Mike Slive's agreement with Big XII commissioner Chuck Neinas for a SEC/Big XII bowl game upped the ante in the college football playoff discussion. (Photo by Aaron M. Sprecher/Getty Images)
The SEC and Big XII stunned the college football world on Friday by announcing that they've reached an agreement to pair up their conference champions in a bowl game starting in 2014. Paired with the Rose Bowl and their agreement with the Big Ten and Pac-12 conferences, these four conferences have now separated themselves from the ACC and Big East. Conference expansion may be ready to enter round three as Florida State is now considering jumping from the ACC to the Big 12. Suddenly the conference that everybody couldn't wait to abandon now is now the conference that everybody wants to join. That's the wacky world of conference realignment.
No doubt about it that this agreement raises the viability and visibility of the Big XII. Matching up the conference champions in a bowl game brings the Big XII prestige and a huge payday. The SEC is currently on top of the college football world, and when this bowl game goes out to bid, it'll command rights fees that will undoubtedly dwarf what the Rose Bowl pays. Yeah, there won't be the tradition of the Tournament of Roses parade, but the potential of matching up Oklahoma with LSU or Alabama in a bowl game automatically trumps what the Rose Bowl usually provides.
Except that college football is currently looking at a four team playoff. And frankly, the SEC champion is almost guaranteed to be involved with that. The Big XII champion is a likely candidate as well...which means this game will probably feature the runners-up of those two conferences. Unless, of course, this is a plan to bring us back to the Big Ten's confusion "Semi-finals Plus Rose Bowl Playoff System". Think about it, take the top four conferences and set up defacto semi-finals in the Rose and the new SEC/Big XII bowl game. Yes, sometimes the #1 and #2 teams will meet up in this first round of bowl games, but there's no doubt that these two bowl games will rule the college football world.

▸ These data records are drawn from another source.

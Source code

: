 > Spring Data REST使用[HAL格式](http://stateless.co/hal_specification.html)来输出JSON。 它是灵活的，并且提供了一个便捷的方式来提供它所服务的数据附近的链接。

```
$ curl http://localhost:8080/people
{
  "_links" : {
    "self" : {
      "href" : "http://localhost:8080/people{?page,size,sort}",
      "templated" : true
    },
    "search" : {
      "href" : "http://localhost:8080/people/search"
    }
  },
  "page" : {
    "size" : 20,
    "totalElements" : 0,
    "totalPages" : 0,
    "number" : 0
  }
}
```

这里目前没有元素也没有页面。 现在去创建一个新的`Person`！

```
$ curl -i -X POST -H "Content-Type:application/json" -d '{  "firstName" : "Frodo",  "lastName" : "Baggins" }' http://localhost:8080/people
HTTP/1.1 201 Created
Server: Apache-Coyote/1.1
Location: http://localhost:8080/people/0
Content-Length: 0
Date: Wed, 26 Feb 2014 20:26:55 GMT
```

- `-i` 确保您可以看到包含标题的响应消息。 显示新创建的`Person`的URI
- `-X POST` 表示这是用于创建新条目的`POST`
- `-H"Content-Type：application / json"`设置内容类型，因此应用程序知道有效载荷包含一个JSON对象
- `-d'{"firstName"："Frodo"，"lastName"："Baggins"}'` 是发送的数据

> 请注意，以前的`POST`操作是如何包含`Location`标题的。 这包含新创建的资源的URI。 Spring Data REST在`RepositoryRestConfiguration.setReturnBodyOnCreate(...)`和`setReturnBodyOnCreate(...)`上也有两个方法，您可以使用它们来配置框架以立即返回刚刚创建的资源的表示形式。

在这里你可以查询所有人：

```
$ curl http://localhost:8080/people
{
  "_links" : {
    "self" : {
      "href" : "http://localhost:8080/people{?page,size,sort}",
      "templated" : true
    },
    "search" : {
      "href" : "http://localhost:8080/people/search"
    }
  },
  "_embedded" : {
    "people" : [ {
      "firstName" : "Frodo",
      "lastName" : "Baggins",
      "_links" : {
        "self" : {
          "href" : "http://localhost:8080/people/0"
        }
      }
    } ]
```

But wait, what about Notre Dame and the other conferences? That takes us back to the original Big Ten proposal, where we match up the top two teams in the country after the bowls. If another school jumps into consideration, a third BCS bowl game would provide that opportunity to enter the national championship picture. That could be a Boise State, for example. It also could be the opening to allow a conference runner-up (such as Alabama) to remain in the national championship picture
That whole idea seems preposterous, but the whole national championship seems to bounce from one idea to the next. We've gone from bowl games for semifinals to campus semi-finals to neutral sites and back to bowl games, all in the matter of a few weeks. Last week, the Big Ten took a lot of criticism for abandoning the idea of campus playoff games to save the Rose Bowl. What looked short-sighted and surrender last week might actually be a calculated compromise. The SEC was never going to agree to any plan that could possibly send one of their teams outdoors to Lincoln, Ann Arbor, or Columbus in winter time. And if the SEC and Big XII were working on this deal, there's no way Jim Delaney gives up on the Rose Bowl.
But does this agreement suddenly make the Big XII right again? The outflow of Nebraska, Colorado, Texas A&M, and Missouri stands as an indictment of Dan Beebe and Texas, and while Beebe is gone, Texas still remains. All it takes is another wild idea from Austin to send the Big XII into disarray again. But for schools like Florida State, the Big XII is still attractive as it may be the only opening into what could soon become a very exclusionary club.
Remember when some people thought that college football was headed towards four 16 team conferences? Well, those four conferences now have been identified. Now it's just a matter of how many schools get to play in this new world.